- Opening Delimiter -

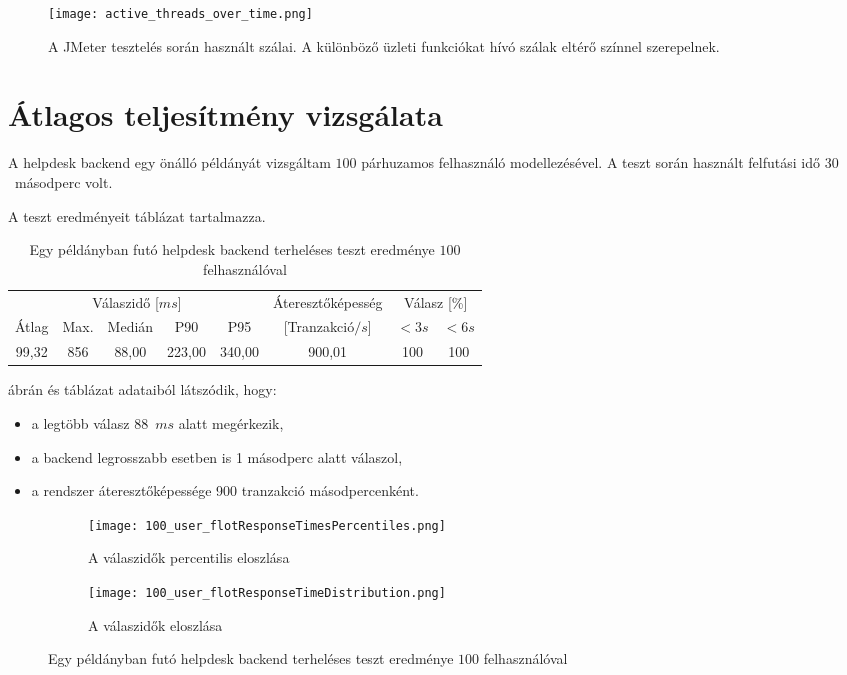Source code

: \begin{figure}[hbt] 
	\centering
	\texttt{[image: active\_threads\_over\_time.png]}
	\caption[A JMeter tesztelés során használt szálai]{A JMeter tesztelés során használt szálai. A különböző üzleti funkciókat hívó szálak eltérő színnel szerepelnek.}
	\label{fig:active_threads_over_time}
\end{figure}



\section{Átlagos teljesítmény vizsgálata}
A helpdesk backend egy önálló példányát vizsgáltam $100$ párhuzamos felhasználó modellezésével. A teszt során használt felfutási idő $30$~másodperc volt.

A teszt eredményeit  táblázat tartalmazza.

\begin{table}[hbt]
	
	\begin{tabular}{ccccc|c|cc}
		\multicolumn{5}{c|}{Válaszidő [$ms$]}  & Áteresztőképesség & \multicolumn{2}{c}{Válasz [\%]}	\\
		Átlag & Max. & Medián & P90 & P95 &	[Tranzakció$/s$] & $<3s$& $<6s$ \\
		\hline 
		99,32 & 856 & 88,00 & 223,00 & 340,00 & 900,01 & 100 & 100 \\
	\end{tabular} 
	
	\caption{Egy példányban futó helpdesk backend terheléses teszt eredménye $100$ felhasználóval}
	\label{tabl:1_instance_100_user}
\end{table}

 ábrán és  táblázat adataiból látszódik, hogy:
\begin{itemize}
	\item a legtöbb válasz 88~$ms$ alatt megérkezik,
	\item a backend legrosszabb esetben is 1 másodperc alatt válaszol,
	\item a rendszer áteresztőképessége 900 tranzakció másodpercenként.
\end{itemize}


\begin{figure}[hbt]
	\begin{subfigure}{.9\textwidth}
		\centering
		\texttt{[image: 100\_user\_flotResponseTimesPercentiles.png]}  
		\caption{A válaszidők percentilis eloszlása}
	\end{subfigure}
	\begin{subfigure}{.9\textwidth}
		\centering
		\texttt{[image: 100\_user\_flotResponseTimeDistribution.png]}  
		\caption{A válaszidők eloszlása}
	\end{subfigure}
	
	\caption[Helpdesk backend terheléses teszt 100 felhasználóval]{Egy példányban futó helpdesk backend terheléses teszt eredménye $100$ felhasználóval}
	\label{fig:1_instance_100_user}
\end{figure}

- Closing Delimiter -

### WHAT TO WORK ON
Set every record down verbatim. No pictures belong in the copy.

### YOUR SOLUTION
Source code

: \begin{figure}[hbt] 
	\centering
	\texttt{[image: active\_threads\_over\_time.png]}
	\caption[A JMeter tesztelés során használt szálai]{A JMeter tesztelés során használt szálai. A különböző üzleti funkciókat hívó szálak eltérő színnel szerepelnek.}
	\label{fig:active_threads_over_time}
\end{figure}



\section{Átlagos teljesítmény vizsgálata}
A helpdesk backend egy önálló példányát vizsgáltam $100$ párhuzamos felhasználó modellezésével. A teszt során használt felfutási idő $30$~másodperc volt.

A teszt eredményeit  táblázat tartalmazza.

\begin{table}[hbt]
	
	\begin{tabular}{ccccc|c|cc}
		\multicolumn{5}{c|}{Válaszidő [$ms$]}  & Áteresztőképesség & \multicolumn{2}{c}{Válasz [\%]}	\\
		Átlag & Max. & Medián & P90 & P95 &	[Tranzakció$/s$] & $<3s$& $<6s$ \\
		\hline 
		99,32 & 856 & 88,00 & 223,00 & 340,00 & 900,01 & 100 & 100 \\
	\end{tabular} 
	
	\caption{Egy példányban futó helpdesk backend terheléses teszt eredménye $100$ felhasználóval}
	\label{tabl:1_instance_100_user}
\end{table}

 ábrán és  táblázat adataiból látszódik, hogy:
\begin{itemize}
	\item a legtöbb válasz 88~$ms$ alatt megérkezik,
	\item a backend legrosszabb esetben is 1 másodperc alatt válaszol,
	\item a rendszer áteresztőképessége 900 tranzakció másodpercenként.
\end{itemize}


\begin{figure}[hbt]
	\begin{subfigure}{.9\textwidth}
		\centering
		\texttt{[image: 100\_user\_flotResponseTimesPercentiles.png]}  
		\caption{A válaszidők percentilis eloszlása}
	\end{subfigure}
	\begin{subfigure}{.9\textwidth}
		\centering
		\texttt{[image: 100\_user\_flotResponseTimeDistribution.png]}  
		\caption{A válaszidők eloszlása}
	\end{subfigure}
	
	\caption[Helpdesk backend terheléses teszt 100 felhasználóval]{Egy példányban futó helpdesk backend terheléses teszt eredménye $100$ felhasználóval}
	\label{fig:1_instance_100_user}
\end{figure}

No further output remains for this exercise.